2. Die DDR sei der 'einzig intakte sozialistische Staat' im sozialistischen Lager. Deshalb sei die Linie der KPD/ML (Notwendigkeit der proletarischen Revolution in beiden deutschen Staaten) falsch. Ansonsten meintest Du, die Vorwürfe und Verleumdungen gegen die Parteigründung (KPD/ML), wie sie von dem damaligen KAB-Spalter und heutigen KB-Nord-Führer K. M. In einem Rundschreiben verbreitet wurden und welches ich von Dir erhielt, träfen wohl zu. Weiter hast Du auf Fragen von ausländischen Genossen zu Tonband-Protokoll gegeben, daß diejenigen kommunistischen Organisationen, die 'etwas taugten', die französische Ligue (also der Trotzkisten-Haufen der IV Internationale) und die italienische Unione seien, zu denen Du und Deine Gruppe freundschaftliche Beziehungen entwickelt hätten. In Deutschland müsse jetzt eine ähnliche Organisation geschaffen werden, ein Kommunistischer Bund, oder etwas ähnliches…

…Das wäre alles völlig unwichtig und kein Fetzen Papier wert, wenn Du nicht als Redakteur Eures ZO's (Zentralorgans) seit zwei Jahren verantwortlich zeichnen würdest für die impertinent-lügnerischen Tiraden gegen die KPD/ML. wird nicht von Euch die Existenzberechtigung Eurer Organisation mit der 'völligen Haltlosigkeit der KPD/ML' begründet?… Tatsachen sind zäh und Tatsache ist, daß Ihr Euren Einstand in der marxistisch-leninistischen Bewegung als wachechte Zentristen gegeben habt, daß ihr einen 'dritten Weg' zwischen der KPD/ML und dem modernen Revisionismus gesucht habt, den Weg der Aussöhnung der antagonistischen Widersprüche zwischen dem modernen Revisionismus und dem Marxismus-Leninismus. Ihr habt Eure Ablehnung der von den chinesischen und albanischen Genossen verteidigten und weiterentwickelten Generallinie der kommunistischen Weltbewegung, auf deren festem Grund die KPD/ML gegründet wurde, getarnt, in dem Ihr Eure wirklichen Positionen hinter denen der koreanischen Genossen versteckt habt.
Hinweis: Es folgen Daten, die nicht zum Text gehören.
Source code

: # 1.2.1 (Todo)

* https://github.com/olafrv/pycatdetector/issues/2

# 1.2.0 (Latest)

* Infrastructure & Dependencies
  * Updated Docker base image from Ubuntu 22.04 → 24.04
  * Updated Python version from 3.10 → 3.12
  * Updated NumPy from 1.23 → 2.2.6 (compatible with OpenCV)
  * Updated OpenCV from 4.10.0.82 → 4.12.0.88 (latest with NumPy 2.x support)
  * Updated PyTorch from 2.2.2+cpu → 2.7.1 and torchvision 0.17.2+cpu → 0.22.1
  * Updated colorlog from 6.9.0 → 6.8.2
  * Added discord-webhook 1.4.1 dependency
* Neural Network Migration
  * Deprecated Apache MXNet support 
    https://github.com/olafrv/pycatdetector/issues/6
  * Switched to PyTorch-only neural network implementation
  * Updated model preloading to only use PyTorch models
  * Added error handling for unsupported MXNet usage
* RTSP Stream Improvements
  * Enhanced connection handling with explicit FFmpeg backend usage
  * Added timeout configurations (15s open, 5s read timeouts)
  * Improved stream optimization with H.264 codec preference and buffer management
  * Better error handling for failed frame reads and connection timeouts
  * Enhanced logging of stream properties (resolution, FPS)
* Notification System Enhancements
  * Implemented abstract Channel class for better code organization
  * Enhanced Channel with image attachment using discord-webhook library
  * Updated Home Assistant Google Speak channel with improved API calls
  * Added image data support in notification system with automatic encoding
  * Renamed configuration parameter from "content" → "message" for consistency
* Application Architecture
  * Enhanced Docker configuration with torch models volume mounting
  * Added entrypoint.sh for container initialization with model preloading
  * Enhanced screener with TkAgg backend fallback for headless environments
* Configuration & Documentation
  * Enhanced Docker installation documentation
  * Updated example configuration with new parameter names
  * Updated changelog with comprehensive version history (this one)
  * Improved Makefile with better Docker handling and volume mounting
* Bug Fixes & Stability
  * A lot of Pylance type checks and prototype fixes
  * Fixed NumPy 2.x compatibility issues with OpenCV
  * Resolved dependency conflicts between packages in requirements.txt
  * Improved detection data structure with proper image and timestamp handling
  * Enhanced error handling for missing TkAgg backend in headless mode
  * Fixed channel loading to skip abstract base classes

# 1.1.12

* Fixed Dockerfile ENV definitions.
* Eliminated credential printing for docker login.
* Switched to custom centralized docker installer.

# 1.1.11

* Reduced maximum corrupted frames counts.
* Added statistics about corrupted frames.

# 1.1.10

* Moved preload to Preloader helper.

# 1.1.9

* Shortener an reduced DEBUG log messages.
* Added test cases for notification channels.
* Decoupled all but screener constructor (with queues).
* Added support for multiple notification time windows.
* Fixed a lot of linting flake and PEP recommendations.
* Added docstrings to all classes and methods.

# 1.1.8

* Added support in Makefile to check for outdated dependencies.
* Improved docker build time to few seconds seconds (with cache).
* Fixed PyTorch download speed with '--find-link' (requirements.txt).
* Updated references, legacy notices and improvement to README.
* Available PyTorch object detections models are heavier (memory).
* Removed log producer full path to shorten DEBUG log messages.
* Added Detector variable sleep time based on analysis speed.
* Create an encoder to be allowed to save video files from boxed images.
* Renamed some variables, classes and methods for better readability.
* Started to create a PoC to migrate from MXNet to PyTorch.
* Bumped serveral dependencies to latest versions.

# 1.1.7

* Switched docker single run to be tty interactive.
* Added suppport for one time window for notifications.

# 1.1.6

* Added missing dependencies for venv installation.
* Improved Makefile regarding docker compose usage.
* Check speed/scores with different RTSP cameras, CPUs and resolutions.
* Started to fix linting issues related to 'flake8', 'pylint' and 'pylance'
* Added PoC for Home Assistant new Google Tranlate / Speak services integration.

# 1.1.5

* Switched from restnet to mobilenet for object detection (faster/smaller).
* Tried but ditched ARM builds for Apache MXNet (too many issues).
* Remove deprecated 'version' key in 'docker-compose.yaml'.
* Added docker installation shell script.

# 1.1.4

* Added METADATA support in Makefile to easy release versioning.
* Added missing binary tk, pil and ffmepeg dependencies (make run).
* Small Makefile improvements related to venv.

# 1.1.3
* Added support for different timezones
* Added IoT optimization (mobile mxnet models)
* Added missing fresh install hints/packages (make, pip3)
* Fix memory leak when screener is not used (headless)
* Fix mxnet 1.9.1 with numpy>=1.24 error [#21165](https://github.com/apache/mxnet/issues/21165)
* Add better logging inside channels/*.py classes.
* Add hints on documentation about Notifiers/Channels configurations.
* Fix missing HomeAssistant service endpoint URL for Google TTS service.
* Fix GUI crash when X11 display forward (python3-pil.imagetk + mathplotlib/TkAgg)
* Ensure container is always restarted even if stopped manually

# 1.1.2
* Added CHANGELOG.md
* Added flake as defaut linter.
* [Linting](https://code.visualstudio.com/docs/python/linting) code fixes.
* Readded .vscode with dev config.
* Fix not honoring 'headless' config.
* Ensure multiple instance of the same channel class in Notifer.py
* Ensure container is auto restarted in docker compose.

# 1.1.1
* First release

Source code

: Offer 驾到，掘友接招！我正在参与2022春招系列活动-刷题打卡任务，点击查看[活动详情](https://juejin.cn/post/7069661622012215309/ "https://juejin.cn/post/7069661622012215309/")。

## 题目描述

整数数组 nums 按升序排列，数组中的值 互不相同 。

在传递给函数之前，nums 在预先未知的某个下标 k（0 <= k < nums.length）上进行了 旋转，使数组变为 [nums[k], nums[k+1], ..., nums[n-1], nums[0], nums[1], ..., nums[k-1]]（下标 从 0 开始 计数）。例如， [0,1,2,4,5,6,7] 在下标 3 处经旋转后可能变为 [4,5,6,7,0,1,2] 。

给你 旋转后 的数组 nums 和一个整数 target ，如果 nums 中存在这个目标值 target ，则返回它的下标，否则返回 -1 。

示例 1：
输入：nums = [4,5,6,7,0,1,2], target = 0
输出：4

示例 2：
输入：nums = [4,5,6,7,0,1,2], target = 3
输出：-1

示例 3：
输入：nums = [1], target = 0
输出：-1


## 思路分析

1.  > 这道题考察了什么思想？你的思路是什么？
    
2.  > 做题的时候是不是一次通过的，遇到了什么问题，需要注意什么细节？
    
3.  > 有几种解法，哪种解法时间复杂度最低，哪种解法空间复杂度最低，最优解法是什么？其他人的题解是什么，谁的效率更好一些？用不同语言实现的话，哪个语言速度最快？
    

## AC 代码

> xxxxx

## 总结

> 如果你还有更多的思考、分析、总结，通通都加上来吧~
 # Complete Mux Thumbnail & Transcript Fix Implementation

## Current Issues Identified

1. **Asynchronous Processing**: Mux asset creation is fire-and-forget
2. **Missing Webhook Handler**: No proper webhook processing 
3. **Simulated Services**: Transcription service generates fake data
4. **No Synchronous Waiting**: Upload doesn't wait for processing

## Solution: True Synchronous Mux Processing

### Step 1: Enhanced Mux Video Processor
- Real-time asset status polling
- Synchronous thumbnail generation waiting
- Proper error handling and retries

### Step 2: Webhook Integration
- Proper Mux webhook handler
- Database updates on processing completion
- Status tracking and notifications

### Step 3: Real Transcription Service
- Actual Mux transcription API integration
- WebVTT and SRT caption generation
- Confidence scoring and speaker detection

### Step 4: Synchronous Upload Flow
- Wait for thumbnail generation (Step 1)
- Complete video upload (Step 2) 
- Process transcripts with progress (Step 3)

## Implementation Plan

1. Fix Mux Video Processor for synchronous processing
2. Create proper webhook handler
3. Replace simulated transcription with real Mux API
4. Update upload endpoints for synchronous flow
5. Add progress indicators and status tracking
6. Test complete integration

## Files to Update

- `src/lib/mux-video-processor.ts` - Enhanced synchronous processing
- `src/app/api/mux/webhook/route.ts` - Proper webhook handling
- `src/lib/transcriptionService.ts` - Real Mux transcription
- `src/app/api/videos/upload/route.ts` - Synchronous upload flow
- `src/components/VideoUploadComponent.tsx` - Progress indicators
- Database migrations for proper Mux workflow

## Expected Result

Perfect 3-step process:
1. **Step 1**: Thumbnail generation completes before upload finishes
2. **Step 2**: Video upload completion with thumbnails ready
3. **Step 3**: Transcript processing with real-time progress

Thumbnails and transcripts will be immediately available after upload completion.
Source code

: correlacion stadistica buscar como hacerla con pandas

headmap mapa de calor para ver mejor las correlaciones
Inzwischen habt ihr eine Reihe von Punkten, vorweg in der Frage des Sozialimperialismus und jüngst auch in der Frage des Kampfes für die nationale Einheit Eure zentristische Linie aufgegeben und die Linie der KPD/ML übernommen.

Dafür werdet ihr von den Opportunisten als Sektierer angegriffen, wie einst die KPD/ML von Euch. Das spricht für Euch, das ist ein Schritt vorwärts zur Einheit. Aber habt Ihr irgendwo auch nur einen Funken Selbstkritik geleistet? Hat die Aufgabe Eurer zentristischen Positionen dazu geführt, die Existenzgrundlagen Eurer Organisation zu überprüfen? Nichts davon! Ganz im Gegenteil!…
Rotfront.
H., Sympathisant der KPD/ML.
Ich fordere Dich auf, diesen Brief in der Roten Fahne abzudrucken und zu den wesentlichen Punkten Stellung zu nehmen."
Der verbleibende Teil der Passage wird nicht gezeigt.